**Activity**
Establish how many lines in the records below include the word "distributed"; respond with that number only.

**Available data**
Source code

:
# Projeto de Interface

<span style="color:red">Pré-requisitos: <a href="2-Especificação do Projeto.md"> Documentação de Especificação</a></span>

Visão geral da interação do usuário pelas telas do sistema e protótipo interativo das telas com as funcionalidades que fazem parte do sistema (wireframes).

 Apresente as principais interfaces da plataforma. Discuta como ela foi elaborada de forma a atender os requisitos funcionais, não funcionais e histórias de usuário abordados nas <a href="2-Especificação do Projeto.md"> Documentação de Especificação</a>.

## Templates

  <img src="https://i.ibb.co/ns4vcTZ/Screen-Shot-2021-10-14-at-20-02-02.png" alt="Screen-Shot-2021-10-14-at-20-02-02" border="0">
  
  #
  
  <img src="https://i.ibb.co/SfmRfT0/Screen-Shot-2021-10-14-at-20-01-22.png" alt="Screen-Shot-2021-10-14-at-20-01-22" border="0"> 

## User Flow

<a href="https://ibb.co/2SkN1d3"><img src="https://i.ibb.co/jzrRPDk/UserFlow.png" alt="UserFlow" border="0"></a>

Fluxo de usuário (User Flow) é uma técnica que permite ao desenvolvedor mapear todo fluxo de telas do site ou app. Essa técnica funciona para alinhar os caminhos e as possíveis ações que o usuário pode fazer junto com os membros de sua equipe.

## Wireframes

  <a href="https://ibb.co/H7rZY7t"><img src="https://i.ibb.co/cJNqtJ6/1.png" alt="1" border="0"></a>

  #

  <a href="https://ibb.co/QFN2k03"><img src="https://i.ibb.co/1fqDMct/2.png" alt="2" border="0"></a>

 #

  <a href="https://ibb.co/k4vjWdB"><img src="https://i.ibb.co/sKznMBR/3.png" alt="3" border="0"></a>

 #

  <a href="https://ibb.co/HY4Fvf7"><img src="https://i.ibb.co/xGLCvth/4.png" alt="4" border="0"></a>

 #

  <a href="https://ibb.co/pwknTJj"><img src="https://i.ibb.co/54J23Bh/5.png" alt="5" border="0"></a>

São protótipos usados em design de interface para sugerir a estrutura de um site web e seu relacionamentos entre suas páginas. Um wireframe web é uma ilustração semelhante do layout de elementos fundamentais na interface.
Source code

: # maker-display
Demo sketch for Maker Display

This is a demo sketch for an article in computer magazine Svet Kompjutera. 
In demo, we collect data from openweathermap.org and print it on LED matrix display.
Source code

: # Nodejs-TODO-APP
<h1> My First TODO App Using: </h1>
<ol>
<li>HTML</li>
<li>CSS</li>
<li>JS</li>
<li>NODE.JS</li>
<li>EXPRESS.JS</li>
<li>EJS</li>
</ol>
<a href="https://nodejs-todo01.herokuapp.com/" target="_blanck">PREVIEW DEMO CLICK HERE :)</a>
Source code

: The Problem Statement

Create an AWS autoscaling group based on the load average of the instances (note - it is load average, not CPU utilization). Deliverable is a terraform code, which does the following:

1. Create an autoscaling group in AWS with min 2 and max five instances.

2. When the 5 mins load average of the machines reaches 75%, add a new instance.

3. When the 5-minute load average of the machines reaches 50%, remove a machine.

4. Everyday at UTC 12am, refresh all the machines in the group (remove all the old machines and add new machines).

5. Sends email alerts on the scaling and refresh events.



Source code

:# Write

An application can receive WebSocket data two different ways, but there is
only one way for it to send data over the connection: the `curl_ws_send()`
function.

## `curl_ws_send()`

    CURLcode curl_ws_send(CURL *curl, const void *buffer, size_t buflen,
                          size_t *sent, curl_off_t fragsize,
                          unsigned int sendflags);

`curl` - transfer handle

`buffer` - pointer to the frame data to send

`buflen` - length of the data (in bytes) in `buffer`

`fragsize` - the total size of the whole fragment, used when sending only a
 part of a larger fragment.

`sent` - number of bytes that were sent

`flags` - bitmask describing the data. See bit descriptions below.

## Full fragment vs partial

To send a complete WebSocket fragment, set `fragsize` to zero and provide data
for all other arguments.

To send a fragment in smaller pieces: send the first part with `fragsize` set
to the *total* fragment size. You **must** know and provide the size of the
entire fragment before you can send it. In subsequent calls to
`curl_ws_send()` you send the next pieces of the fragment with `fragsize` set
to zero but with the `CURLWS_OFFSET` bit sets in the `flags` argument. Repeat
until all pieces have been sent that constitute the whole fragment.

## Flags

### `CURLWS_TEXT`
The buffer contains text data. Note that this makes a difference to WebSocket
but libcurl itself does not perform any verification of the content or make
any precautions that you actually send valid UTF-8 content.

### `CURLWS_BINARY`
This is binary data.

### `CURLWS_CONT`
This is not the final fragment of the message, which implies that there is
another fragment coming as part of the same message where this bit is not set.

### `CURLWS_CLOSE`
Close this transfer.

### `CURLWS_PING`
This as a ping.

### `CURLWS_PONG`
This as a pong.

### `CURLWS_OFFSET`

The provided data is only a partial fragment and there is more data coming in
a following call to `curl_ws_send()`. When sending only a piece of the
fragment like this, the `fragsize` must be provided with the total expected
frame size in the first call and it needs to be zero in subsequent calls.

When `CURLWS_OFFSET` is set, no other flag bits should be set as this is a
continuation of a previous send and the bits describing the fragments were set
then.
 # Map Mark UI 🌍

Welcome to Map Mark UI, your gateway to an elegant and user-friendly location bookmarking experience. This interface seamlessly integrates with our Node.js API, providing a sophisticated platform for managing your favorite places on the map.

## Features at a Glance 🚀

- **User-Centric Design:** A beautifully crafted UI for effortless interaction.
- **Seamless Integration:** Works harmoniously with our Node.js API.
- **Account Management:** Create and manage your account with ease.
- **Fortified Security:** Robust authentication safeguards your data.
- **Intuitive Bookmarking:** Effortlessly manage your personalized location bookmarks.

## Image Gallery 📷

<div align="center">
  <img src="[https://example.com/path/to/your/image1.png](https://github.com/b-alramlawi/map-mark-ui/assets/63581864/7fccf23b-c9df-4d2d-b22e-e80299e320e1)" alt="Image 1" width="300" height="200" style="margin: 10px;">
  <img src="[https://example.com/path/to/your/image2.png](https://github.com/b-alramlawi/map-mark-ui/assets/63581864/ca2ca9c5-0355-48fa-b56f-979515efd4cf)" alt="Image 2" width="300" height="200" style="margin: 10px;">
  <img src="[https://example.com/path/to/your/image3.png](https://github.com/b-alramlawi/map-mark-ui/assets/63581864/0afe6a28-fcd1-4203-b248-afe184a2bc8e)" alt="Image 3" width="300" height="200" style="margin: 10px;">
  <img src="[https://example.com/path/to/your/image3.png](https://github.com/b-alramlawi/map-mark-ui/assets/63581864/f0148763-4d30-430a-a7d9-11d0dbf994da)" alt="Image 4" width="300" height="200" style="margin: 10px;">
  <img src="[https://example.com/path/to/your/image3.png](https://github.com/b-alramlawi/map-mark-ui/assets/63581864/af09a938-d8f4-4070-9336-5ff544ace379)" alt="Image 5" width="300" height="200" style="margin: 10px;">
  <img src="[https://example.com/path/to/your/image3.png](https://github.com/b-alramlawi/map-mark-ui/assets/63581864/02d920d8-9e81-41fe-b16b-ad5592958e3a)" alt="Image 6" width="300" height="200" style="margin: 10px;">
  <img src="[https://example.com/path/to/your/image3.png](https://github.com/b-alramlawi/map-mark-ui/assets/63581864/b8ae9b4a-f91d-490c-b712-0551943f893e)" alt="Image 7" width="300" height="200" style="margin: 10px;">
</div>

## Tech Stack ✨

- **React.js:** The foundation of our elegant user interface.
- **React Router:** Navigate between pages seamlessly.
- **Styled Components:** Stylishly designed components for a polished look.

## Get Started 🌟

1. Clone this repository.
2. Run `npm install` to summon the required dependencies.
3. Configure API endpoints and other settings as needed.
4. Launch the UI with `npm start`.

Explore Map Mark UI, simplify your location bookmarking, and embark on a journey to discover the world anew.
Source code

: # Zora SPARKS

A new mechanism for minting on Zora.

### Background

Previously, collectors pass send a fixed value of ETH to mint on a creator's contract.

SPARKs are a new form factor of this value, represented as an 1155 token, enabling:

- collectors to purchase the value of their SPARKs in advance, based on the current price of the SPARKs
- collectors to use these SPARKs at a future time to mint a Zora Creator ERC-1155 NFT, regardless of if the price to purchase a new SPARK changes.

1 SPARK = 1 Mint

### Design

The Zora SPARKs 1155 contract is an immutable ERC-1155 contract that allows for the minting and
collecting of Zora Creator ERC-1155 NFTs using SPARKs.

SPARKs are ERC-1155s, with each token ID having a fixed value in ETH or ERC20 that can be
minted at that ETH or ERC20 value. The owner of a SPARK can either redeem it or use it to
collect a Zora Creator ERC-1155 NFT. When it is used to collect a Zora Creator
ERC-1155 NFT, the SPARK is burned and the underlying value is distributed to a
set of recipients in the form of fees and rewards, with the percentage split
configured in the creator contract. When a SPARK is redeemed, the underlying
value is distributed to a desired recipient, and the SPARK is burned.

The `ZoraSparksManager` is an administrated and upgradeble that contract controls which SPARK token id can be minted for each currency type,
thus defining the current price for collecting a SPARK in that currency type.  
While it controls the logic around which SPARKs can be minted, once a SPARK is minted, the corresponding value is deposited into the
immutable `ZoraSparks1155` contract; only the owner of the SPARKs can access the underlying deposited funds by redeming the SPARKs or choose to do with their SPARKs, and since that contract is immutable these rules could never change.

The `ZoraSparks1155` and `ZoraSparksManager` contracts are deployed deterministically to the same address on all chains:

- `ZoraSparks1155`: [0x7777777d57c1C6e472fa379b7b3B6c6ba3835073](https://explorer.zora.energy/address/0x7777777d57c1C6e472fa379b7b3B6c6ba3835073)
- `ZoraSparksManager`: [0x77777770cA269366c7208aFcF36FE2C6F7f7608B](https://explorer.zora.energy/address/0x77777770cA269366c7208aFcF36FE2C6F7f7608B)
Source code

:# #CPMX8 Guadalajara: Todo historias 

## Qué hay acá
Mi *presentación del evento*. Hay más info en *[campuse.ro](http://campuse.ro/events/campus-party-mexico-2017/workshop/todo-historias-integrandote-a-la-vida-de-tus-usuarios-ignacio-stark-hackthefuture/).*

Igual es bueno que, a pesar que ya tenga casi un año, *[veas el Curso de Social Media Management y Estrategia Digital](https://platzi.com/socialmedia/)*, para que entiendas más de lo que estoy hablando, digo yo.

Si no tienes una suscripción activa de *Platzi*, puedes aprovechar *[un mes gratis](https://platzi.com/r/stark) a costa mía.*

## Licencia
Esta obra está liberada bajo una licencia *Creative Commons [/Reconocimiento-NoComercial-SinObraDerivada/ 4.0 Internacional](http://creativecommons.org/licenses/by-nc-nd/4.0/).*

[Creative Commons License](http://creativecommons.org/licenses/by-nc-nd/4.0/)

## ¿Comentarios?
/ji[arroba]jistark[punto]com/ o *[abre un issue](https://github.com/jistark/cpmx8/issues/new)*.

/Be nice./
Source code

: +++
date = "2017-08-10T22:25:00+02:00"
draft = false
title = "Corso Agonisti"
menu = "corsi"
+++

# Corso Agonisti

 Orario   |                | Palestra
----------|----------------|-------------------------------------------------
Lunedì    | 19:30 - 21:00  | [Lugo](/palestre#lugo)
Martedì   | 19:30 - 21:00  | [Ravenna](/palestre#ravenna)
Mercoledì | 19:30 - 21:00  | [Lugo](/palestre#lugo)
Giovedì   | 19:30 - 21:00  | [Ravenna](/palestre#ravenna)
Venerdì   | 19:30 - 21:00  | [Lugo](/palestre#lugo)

**Result**
2